# queen bee breeding



## beepro (Dec 31, 2012)

No, Ralph. I think my bee stings gave me more pains.
How close are you to the Capitol? I may be able to walk you thru if not.
I know it is a bit confusing in the beginning though.


----------



## ralphb (Mar 19, 2013)

sorry i come from australia
please give me a brief outline


----------



## beepro (Dec 31, 2012)

Because there are many ways to queen rearing, you have to know what is your goal.
There are many variation of it. That is why you are confused here. 
Do you want to try the complicate methods first or try the easy methods first?


----------



## jdawdy (May 22, 2012)

I have to agree with ralph that this is a bit difficult to work out for a beginning bee keeper. I have not reared queens, and am also trying to figure the "system" out, so I'll give my understanding and hope someone chimes in with better info.

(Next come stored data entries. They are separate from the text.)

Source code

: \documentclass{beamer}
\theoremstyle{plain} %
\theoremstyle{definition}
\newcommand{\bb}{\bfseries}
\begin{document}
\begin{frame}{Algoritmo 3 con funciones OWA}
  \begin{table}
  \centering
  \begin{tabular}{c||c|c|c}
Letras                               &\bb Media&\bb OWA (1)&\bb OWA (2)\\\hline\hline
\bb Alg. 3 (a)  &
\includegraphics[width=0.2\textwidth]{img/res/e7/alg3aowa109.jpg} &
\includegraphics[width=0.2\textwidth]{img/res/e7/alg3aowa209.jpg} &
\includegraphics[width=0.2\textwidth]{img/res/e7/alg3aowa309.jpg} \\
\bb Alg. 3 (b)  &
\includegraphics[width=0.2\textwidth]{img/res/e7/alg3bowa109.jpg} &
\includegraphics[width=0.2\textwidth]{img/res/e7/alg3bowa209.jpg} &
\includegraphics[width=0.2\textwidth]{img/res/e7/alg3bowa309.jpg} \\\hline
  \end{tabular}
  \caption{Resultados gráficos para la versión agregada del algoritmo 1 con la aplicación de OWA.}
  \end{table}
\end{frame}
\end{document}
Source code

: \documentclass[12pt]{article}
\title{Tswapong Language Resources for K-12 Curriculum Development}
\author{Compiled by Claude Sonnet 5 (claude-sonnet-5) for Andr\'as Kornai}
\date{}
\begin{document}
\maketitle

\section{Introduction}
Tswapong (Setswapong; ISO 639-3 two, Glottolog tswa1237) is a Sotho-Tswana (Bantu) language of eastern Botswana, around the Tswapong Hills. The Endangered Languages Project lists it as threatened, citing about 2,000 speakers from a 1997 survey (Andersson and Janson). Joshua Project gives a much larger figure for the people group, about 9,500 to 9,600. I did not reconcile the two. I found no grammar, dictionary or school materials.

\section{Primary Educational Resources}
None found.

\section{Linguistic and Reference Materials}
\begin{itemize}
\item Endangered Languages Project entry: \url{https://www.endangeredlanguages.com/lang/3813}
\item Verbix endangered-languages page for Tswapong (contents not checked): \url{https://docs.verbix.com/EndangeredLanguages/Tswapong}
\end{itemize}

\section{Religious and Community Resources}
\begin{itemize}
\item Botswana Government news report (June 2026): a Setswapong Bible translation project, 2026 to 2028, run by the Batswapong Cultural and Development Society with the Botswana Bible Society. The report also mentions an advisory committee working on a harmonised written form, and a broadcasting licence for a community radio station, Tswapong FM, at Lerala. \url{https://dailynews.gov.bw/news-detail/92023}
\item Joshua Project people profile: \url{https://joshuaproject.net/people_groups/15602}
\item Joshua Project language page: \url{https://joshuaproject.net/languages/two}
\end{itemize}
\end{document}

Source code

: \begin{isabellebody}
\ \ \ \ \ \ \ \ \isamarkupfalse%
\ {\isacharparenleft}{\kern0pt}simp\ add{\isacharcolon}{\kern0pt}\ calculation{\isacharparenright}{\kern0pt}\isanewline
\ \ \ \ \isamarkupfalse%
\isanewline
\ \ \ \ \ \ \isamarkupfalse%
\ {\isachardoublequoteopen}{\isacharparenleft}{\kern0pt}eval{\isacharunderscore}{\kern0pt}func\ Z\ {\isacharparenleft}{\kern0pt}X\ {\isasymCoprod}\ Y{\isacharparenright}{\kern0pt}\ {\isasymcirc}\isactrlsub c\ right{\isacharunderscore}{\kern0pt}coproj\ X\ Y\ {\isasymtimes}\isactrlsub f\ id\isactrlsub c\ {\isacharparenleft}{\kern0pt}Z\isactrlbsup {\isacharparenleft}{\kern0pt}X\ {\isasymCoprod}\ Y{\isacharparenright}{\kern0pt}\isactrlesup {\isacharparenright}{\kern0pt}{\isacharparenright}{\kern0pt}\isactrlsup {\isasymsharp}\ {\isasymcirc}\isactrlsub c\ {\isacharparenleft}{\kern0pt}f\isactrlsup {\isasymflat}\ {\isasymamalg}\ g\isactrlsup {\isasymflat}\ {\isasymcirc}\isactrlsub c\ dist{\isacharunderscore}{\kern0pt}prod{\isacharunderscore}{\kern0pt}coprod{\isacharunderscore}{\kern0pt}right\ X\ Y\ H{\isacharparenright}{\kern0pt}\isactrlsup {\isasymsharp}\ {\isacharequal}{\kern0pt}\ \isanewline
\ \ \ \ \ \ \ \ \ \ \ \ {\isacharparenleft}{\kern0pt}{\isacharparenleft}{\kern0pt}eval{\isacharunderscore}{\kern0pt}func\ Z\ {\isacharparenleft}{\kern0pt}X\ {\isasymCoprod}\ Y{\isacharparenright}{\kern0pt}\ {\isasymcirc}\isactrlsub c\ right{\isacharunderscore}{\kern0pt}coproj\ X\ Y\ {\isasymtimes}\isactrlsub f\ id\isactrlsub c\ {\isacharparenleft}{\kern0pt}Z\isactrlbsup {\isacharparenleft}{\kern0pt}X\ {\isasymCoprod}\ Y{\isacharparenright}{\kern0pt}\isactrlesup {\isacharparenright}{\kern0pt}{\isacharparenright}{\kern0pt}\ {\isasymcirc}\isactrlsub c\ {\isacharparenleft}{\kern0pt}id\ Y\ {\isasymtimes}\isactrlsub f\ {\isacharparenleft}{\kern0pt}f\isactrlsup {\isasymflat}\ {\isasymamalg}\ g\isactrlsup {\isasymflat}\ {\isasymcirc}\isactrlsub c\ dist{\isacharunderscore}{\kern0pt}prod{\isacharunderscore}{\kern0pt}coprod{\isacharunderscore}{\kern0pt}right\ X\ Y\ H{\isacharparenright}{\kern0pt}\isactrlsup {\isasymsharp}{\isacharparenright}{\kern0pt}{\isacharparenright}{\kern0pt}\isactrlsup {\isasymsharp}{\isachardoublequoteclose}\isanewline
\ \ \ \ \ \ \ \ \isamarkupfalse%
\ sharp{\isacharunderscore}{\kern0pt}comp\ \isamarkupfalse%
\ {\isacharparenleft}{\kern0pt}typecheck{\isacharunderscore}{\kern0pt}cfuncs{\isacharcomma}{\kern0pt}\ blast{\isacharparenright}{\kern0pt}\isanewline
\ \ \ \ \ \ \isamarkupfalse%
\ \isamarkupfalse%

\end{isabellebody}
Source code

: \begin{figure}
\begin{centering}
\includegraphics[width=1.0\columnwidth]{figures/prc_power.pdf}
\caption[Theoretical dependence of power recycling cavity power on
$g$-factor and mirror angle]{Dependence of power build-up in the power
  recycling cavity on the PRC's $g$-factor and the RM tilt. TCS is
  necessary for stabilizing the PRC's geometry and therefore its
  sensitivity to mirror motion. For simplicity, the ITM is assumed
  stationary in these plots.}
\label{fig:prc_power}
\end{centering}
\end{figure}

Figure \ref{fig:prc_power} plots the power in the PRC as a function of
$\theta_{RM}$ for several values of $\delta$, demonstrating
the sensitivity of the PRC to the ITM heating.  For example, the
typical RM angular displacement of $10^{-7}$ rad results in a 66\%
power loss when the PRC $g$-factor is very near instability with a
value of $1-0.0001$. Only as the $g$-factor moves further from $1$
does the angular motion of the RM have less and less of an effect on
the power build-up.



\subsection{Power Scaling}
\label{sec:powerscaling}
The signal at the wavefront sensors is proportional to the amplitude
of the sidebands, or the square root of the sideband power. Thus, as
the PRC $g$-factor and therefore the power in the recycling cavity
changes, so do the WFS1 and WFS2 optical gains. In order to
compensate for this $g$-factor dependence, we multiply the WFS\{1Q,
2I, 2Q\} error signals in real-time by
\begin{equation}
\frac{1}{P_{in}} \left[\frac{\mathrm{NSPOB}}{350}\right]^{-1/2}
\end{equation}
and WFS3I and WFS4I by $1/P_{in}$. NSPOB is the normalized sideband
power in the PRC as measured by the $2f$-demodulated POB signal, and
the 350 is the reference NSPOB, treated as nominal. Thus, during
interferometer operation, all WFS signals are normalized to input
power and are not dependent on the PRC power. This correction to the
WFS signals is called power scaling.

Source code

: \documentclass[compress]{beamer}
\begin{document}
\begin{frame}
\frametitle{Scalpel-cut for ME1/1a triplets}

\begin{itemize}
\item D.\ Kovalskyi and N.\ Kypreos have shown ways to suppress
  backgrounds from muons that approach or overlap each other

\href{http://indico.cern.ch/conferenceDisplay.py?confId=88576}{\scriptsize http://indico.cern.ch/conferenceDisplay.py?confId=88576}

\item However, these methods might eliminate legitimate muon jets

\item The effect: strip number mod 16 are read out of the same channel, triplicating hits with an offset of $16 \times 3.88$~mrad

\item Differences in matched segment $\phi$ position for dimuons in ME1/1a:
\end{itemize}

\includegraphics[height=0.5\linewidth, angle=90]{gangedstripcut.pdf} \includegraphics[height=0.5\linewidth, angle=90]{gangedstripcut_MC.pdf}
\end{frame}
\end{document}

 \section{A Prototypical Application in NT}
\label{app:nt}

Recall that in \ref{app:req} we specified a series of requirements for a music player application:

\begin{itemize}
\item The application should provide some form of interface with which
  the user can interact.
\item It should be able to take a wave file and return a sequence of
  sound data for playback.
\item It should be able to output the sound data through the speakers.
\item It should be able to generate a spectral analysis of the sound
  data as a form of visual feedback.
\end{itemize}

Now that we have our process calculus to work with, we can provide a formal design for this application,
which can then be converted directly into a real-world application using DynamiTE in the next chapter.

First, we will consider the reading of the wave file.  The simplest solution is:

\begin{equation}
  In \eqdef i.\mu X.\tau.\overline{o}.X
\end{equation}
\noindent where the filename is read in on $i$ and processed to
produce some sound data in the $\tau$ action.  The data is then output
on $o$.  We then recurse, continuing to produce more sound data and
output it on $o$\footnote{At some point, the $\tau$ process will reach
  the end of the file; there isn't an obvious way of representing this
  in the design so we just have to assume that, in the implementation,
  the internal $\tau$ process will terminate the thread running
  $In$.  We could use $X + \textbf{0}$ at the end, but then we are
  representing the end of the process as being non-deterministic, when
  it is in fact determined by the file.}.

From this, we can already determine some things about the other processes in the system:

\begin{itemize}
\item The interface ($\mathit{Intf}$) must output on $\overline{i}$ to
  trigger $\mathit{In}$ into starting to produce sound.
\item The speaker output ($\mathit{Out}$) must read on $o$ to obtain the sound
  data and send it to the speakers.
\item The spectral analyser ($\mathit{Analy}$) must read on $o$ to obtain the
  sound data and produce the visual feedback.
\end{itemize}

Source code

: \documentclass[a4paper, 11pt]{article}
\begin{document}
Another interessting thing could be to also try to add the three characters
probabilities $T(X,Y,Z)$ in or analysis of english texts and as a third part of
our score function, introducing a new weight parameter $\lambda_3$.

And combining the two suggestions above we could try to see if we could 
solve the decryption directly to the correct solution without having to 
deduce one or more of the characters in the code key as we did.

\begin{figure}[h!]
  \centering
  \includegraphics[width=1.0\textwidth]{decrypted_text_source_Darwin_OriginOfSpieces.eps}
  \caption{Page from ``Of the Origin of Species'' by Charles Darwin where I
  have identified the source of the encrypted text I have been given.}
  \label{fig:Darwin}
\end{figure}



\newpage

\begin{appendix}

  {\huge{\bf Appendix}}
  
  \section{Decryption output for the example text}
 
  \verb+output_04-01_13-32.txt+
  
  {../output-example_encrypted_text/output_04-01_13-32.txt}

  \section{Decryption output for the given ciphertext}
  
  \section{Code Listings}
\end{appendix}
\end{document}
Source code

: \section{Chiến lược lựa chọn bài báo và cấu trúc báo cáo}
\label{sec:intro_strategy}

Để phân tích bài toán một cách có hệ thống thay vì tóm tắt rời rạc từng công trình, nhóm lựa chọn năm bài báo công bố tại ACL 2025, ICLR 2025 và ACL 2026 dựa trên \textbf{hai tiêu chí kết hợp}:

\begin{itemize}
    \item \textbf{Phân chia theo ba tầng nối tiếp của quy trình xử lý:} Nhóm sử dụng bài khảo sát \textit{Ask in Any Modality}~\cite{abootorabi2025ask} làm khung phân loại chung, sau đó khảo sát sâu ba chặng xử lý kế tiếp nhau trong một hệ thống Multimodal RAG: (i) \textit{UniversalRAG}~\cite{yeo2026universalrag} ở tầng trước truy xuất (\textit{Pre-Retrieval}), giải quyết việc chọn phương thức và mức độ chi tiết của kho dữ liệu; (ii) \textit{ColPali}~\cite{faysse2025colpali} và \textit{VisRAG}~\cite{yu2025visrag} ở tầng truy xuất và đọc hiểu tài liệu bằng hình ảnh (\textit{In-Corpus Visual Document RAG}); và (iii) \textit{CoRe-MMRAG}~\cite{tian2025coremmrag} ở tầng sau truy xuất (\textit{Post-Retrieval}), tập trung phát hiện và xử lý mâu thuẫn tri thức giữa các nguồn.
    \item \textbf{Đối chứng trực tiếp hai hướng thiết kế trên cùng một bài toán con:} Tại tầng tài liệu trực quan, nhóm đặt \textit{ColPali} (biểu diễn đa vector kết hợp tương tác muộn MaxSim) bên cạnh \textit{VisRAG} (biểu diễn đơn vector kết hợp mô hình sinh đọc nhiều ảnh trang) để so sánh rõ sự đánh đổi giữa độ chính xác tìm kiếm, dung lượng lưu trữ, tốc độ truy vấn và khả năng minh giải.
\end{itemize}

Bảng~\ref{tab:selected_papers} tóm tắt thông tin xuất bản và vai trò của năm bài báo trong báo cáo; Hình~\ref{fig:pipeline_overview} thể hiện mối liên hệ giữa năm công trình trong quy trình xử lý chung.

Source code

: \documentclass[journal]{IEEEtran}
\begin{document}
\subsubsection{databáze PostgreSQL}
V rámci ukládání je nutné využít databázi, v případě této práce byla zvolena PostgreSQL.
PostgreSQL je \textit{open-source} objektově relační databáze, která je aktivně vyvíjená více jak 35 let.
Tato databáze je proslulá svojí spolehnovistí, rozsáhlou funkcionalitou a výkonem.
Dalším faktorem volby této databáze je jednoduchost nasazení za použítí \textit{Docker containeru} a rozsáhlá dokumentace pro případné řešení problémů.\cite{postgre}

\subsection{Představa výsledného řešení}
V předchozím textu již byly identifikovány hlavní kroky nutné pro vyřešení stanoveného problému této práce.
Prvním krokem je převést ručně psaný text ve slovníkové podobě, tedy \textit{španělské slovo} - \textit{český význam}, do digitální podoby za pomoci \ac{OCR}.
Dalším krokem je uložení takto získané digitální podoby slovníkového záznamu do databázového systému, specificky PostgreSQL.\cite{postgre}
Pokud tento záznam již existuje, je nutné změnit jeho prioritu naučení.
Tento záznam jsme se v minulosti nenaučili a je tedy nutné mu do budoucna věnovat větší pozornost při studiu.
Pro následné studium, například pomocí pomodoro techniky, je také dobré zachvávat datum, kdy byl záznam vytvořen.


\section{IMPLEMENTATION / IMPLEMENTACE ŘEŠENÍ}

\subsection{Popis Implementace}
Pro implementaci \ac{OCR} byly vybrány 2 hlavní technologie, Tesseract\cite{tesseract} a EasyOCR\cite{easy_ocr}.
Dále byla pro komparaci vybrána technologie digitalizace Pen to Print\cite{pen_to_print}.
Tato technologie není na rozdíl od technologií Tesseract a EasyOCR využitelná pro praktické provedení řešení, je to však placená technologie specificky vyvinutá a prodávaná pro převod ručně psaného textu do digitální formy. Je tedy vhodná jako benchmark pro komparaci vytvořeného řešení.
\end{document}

From what I have read, the thing that is really necessary for raising a modest number of queens (say, 5-20+) in a sideliner/hobbyist apiary is a sufficient number of mating nucs. You can use any old hive that you've rendered queenless to rear queen cells (cell starter), either by grafting (which is a bit involved for a beginner) or by something fairly simple, such as the Alley Method (http://www.bushfarms.com/beesalleymethod.htm) or even the Fatbeeman quick-n-dirty version of the Alley method (http://www.youtube.com/watch?v=y64cKn4rLNM). 

The hard part is coming up for a home for the queens to emerge into. You need 1 hive per queen, otherwise its gonna be a WWE Smackdown. You can either buy/build a bunch of mini mating nucs, which have the advantage of not taking a lot of bees away from your honey producing hives, or you can buy/build full size nucs. Full size nucs obviously require several (full size) frames of bees from your hives just to rear one queen. Another alternative is use a regular hive body, but insert wooden partitions every 2 or 3 frames, and construct a cover with an equal number of entrances, making essentially a queen-rearing apartment complex. I suppose you could use your cell starter for this, "converting" it into a mating nuc by inserting the partitions and changing the cover after you've removed the frame of queen cells and placed them into cages (or just pressing them into a frame, again a la fatbeeman), so potentially you could use that method to raise 10 queens in a couple of 10-frame langstroths, as opposed to buying/building 10 mini mating nucs. Thus allowing a fairly small apiary to churn out queens without having a lot of specialized mini mating nucs, grafting tools, etc.


----------



## David LaFerney (Jan 14, 2009)

The book "increase essentials" by dr larry connors is a great place to start. But it all boils down to the fact that any queenless hive which has the required resources will try - often successfully - to make a queen. Everything else is about quality and efficiency.


----------



## beepro (Dec 31, 2012)

1 of 4 Spring Queen marking today. A rather large one too.  She will grow to 1 1/2 her size
by next year. Doesn't she look like a big stinging insect, huh?


----------



## wildbranch2007 (Dec 3, 2008)

try this thread for rearing queens with out grafting.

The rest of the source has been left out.